## [Work instruction]
Where the material below has a line containing "Each node sends", start repeating exactly, and keep going through the line containing "value is available, the", with no other lines.
☆ ☆ ☆
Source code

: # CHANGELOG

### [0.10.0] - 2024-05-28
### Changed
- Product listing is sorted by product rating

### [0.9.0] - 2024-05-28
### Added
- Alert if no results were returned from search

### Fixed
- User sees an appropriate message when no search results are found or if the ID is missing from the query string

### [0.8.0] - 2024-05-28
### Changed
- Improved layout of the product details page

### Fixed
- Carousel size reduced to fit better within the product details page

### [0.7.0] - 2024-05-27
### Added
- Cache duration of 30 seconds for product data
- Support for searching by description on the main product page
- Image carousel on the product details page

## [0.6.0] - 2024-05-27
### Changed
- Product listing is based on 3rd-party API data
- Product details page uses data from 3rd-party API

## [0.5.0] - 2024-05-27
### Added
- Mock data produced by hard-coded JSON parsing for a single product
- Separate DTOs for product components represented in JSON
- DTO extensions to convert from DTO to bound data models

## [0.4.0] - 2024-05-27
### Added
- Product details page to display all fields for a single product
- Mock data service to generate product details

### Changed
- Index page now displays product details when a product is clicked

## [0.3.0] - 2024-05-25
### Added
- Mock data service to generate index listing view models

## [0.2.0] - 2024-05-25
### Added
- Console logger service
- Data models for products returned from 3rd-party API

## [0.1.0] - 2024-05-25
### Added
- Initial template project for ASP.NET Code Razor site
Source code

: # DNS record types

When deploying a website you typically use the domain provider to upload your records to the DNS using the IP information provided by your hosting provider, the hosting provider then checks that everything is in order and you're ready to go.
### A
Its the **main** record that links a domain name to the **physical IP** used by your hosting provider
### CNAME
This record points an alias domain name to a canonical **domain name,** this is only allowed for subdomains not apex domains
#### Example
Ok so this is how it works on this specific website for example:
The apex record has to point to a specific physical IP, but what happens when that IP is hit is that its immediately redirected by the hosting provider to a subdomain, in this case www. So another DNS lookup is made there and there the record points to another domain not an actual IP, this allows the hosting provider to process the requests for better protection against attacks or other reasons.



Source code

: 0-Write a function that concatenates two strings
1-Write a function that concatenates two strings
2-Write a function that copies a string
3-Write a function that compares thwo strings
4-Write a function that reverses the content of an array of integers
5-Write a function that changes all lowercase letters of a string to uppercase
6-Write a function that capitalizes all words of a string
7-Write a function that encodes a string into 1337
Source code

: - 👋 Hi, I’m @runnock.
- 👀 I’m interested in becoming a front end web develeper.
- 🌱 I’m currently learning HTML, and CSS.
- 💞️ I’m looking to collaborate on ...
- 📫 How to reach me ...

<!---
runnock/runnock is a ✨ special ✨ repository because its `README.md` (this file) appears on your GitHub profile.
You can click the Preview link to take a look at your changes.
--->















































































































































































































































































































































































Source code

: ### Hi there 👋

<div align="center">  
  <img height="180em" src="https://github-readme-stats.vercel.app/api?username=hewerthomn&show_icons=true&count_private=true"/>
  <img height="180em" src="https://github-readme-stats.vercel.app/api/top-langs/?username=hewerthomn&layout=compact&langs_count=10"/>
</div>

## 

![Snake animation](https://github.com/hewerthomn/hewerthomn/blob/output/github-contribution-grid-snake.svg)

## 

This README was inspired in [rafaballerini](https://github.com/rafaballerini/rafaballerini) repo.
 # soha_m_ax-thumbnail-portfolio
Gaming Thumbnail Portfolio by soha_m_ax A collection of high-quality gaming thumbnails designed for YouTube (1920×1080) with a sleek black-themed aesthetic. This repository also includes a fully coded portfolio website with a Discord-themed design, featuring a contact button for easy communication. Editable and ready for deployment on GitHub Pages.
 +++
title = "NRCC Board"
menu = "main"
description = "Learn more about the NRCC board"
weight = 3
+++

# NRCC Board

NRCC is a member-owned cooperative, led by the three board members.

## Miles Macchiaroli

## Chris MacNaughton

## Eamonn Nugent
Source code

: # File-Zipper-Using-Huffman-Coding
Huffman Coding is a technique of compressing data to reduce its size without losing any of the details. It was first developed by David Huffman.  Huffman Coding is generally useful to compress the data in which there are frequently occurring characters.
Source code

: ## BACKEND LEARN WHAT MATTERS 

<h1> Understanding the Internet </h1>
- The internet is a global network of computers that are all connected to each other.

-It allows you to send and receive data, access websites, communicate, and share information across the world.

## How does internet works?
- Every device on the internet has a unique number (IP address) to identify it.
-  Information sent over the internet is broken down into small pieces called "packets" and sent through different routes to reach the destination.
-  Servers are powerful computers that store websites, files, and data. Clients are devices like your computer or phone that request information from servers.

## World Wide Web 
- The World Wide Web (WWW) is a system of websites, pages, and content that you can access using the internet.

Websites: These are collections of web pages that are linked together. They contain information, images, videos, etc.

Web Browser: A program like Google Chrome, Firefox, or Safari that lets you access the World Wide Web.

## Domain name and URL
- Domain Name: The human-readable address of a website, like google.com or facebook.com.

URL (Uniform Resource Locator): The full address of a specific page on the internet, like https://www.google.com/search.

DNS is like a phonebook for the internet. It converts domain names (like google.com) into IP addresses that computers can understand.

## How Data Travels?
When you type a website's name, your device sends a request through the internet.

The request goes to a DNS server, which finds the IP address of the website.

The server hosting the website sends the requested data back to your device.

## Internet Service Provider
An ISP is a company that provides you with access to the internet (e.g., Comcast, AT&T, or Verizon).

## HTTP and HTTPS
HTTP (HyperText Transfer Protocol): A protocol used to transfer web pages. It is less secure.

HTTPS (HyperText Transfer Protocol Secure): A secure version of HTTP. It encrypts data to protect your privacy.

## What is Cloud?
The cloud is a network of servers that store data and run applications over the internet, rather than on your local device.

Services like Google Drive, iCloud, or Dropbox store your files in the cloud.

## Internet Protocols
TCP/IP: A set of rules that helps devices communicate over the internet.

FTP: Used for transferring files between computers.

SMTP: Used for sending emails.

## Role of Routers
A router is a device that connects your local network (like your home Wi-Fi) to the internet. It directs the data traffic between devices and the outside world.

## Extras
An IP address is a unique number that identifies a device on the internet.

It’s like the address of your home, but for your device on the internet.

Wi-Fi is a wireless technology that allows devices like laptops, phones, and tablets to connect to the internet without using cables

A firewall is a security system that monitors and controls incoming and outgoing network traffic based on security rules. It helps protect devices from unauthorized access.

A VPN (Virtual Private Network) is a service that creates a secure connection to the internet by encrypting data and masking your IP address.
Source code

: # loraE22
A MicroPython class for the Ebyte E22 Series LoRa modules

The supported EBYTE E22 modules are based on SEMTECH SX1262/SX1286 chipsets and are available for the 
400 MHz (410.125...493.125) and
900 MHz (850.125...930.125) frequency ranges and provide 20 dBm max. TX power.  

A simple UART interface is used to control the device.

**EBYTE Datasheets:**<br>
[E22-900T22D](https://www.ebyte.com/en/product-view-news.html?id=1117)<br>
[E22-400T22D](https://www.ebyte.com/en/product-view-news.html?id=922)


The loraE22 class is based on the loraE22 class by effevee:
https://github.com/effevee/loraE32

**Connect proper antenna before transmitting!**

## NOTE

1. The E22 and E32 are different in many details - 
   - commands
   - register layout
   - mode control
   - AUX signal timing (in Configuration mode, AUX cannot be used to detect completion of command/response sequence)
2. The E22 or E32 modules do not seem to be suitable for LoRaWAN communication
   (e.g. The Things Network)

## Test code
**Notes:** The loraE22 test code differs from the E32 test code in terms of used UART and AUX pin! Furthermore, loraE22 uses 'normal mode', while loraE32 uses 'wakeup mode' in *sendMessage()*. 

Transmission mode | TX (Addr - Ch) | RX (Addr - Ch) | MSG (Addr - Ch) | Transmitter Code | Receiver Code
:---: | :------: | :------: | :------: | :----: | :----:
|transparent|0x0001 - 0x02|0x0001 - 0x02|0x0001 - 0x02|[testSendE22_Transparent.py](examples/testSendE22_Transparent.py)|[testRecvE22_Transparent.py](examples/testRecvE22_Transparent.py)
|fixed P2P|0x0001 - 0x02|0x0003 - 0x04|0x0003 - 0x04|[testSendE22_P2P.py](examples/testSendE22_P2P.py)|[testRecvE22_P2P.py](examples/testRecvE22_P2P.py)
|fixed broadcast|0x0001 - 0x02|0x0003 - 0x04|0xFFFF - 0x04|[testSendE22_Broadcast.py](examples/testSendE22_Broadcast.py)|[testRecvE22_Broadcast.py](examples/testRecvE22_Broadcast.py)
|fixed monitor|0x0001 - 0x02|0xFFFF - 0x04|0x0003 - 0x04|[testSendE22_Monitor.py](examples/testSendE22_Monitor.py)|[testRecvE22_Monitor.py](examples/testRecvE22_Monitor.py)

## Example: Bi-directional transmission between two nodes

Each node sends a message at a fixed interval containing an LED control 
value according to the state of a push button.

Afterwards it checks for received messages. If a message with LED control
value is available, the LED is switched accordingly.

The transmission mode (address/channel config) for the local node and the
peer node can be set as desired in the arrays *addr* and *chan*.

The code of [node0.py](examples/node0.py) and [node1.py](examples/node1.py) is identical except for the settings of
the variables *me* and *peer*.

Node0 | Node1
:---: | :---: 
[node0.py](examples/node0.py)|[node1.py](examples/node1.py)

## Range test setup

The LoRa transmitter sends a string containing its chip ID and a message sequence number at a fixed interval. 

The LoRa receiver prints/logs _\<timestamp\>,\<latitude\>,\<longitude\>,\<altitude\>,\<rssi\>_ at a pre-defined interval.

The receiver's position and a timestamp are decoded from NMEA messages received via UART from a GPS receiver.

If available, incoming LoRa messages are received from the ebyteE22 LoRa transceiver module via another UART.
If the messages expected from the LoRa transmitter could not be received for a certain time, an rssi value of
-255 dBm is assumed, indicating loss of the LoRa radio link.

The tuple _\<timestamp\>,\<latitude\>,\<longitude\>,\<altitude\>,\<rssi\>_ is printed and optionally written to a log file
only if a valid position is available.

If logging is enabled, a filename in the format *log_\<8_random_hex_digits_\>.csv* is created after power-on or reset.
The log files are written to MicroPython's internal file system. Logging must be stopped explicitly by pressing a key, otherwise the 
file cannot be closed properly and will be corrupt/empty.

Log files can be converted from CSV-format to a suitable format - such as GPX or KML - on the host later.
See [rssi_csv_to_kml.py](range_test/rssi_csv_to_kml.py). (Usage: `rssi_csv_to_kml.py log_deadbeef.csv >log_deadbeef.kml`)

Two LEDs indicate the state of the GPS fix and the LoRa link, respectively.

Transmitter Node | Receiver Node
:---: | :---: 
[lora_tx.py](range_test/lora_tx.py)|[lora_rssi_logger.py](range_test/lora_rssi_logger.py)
☆ ☆ ☆
## [Solution for this task]
Each node sends a message at a fixed interval containing an LED control 
value according to the state of a push button.

Afterwards it checks for received messages. If a message with LED control
value is available, the LED is switched accordingly.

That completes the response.